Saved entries
+++

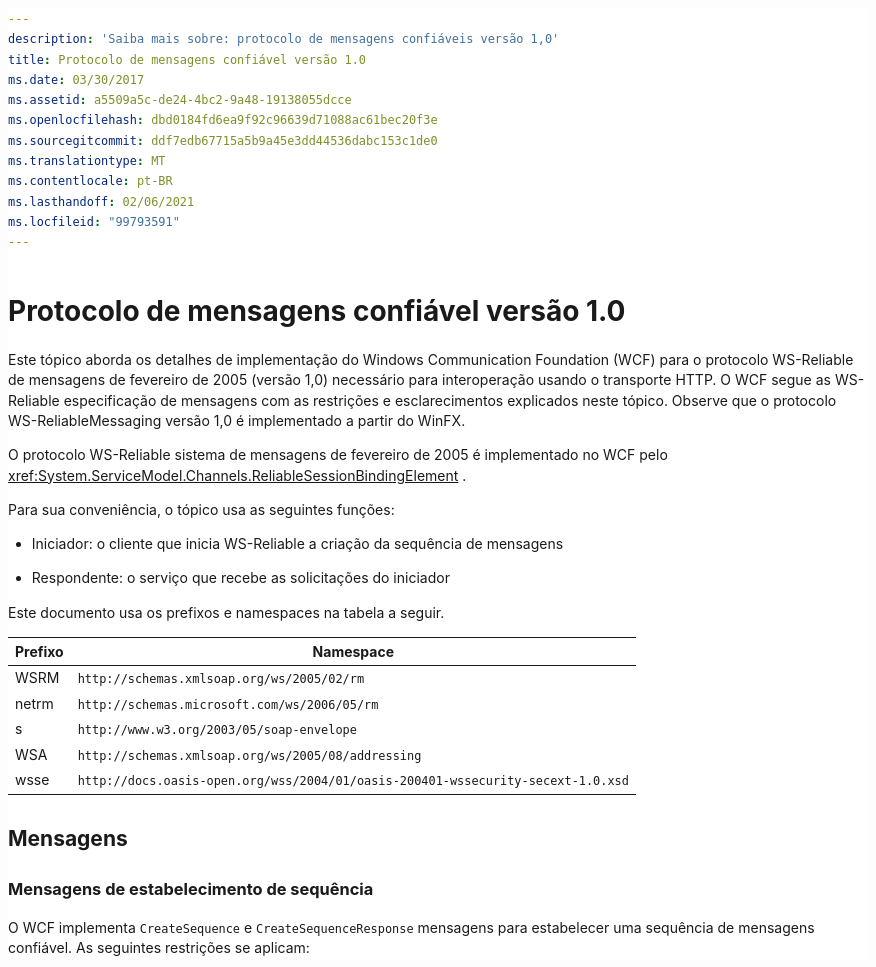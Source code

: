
 ```yaml
---
description: 'Saiba mais sobre: protocolo de mensagens confiáveis versão 1,0'
title: Protocolo de mensagens confiável versão 1.0
ms.date: 03/30/2017
ms.assetid: a5509a5c-de24-4bc2-9a48-19138055dcce
ms.openlocfilehash: dbd0184fd6ea9f92c96639d71088ac61bec20f3e
ms.sourcegitcommit: ddf7edb67715a5b9a45e3dd44536dabc153c1de0
ms.translationtype: MT
ms.contentlocale: pt-BR
ms.lasthandoff: 02/06/2021
ms.locfileid: "99793591"
---
```

# <a name="reliable-messaging-protocol-version-10"></a>Protocolo de mensagens confiável versão 1.0

Este tópico aborda os detalhes de implementação do Windows Communication Foundation (WCF) para o protocolo WS-Reliable de mensagens de fevereiro de 2005 (versão 1,0) necessário para interoperação usando o transporte HTTP. O WCF segue as WS-Reliable especificação de mensagens com as restrições e esclarecimentos explicados neste tópico. Observe que o protocolo WS-ReliableMessaging versão 1,0 é implementado a partir do WinFX.

O protocolo WS-Reliable sistema de mensagens de fevereiro de 2005 é implementado no WCF pelo <xref:System.ServiceModel.Channels.ReliableSessionBindingElement> .

Para sua conveniência, o tópico usa as seguintes funções:

- Iniciador: o cliente que inicia WS-Reliable a criação da sequência de mensagens

- Respondente: o serviço que recebe as solicitações do iniciador

Este documento usa os prefixos e namespaces na tabela a seguir.

|Prefixo|Namespace|
|------------|---------------|
|WSRM|`http://schemas.xmlsoap.org/ws/2005/02/rm`|
|netrm|`http://schemas.microsoft.com/ws/2006/05/rm`|
|s|`http://www.w3.org/2003/05/soap-envelope`|
|WSA|`http://schemas.xmlsoap.org/ws/2005/08/addressing`|
|wsse|`http://docs.oasis-open.org/wss/2004/01/oasis-200401-wssecurity-secext-1.0.xsd`|

## <a name="messaging"></a>Mensagens

### <a name="sequence-establishment-messages"></a>Mensagens de estabelecimento de sequência

O WCF implementa `CreateSequence` e `CreateSequenceResponse` mensagens para estabelecer uma sequência de mensagens confiável. As seguintes restrições se aplicam:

+++

_Aim of the exercise_:
For this exercise, gather every line of the data that contains the word "seguintes".

_Solution to this task_:
Para sua conveniência, o tópico usa as seguintes funções:
O WCF implementa `CreateSequence` e `CreateSequenceResponse` mensagens para estabelecer uma sequência de mensagens confiável. As seguintes restrições se aplicam:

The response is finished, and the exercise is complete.